ERIC Number: ED243748
Record Type: RIE
Publication Date: 1984-Apr
Reference Count: 0
The Character of Inquiry in Curriculum.
Dillon, J. T.
An analysis of curriculum journals indicates that curriculum inquiry is not a simple matter. It is characterized by raising problems, addressing each problem by a variety of methods, and proposing for each method a variety of kinds of solutions. Curriculum inquiry follows a "Musketeer Model": all for one and one for all. The predominant form of curriculum inquiry is a stated purpose to accomplish, the content is a concern about the commonplaces of curriculum, and the process entails first-order knowledge describing the properties of some phenomenon. The predominant method of curriculum inquiry is conceptual, especially opinion, analysis, and argument. The predominant kind of solution in curriculum inquiry is national, that is, providing a way of thinking as a solution to the problem. Curriculum inquiry is characterized by a topical flow type of inquiry, rather than a schematic structure.
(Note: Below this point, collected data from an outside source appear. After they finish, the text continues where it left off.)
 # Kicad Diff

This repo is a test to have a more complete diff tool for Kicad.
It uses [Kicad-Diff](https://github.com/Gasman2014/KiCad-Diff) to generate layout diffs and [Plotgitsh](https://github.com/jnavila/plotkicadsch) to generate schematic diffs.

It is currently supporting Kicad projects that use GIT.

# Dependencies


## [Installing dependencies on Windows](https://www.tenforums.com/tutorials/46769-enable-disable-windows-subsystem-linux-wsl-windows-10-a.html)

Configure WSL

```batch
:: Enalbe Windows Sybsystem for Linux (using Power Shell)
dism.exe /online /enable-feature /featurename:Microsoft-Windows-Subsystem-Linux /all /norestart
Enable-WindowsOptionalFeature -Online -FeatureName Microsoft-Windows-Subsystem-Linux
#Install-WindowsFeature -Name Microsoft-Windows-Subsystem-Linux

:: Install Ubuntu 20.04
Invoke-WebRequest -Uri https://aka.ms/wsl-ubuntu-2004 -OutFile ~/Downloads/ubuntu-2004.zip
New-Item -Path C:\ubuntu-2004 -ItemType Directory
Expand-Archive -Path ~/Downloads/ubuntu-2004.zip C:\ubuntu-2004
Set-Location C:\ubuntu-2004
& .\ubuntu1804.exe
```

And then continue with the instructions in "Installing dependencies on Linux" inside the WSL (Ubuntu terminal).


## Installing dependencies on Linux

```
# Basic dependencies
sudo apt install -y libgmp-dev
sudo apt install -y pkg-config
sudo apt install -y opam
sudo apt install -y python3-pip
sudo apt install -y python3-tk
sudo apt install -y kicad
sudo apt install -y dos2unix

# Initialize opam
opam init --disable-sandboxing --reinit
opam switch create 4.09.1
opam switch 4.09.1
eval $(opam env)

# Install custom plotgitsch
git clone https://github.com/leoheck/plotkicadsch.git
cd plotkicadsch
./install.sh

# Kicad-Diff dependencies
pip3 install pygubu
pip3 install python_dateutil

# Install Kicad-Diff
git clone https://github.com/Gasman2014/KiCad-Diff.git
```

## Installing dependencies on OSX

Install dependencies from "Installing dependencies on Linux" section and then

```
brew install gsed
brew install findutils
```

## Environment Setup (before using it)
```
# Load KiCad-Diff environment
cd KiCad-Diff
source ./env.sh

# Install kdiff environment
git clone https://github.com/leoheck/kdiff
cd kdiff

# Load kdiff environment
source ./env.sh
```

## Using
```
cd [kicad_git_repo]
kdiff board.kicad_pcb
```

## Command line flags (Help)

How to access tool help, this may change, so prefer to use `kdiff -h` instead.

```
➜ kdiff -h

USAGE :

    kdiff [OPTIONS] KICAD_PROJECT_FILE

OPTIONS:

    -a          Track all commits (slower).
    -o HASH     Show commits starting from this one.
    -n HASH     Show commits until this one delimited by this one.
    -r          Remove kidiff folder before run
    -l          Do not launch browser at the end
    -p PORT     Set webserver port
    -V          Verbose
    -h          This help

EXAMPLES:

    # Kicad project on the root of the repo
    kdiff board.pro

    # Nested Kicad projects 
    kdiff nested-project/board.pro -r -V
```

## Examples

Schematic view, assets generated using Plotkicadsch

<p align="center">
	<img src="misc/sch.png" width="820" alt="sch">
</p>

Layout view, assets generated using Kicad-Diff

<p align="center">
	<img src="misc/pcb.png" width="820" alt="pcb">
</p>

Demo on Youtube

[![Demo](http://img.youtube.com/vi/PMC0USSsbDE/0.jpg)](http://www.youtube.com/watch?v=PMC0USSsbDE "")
Efforts to define curriculum inquiry yield a definition of what curriculum inquiry is not, more clearly than what curriculum inquiry is. (LP)
Publication Type: Reports - Research; Speeches/Meeting Papers
Education Level: N/A
Authoring Institution: N/A
Note: Paper presented at the Annual Meeting of the American Educational Research Association (New Orleans, LA, April 23-27, 1984).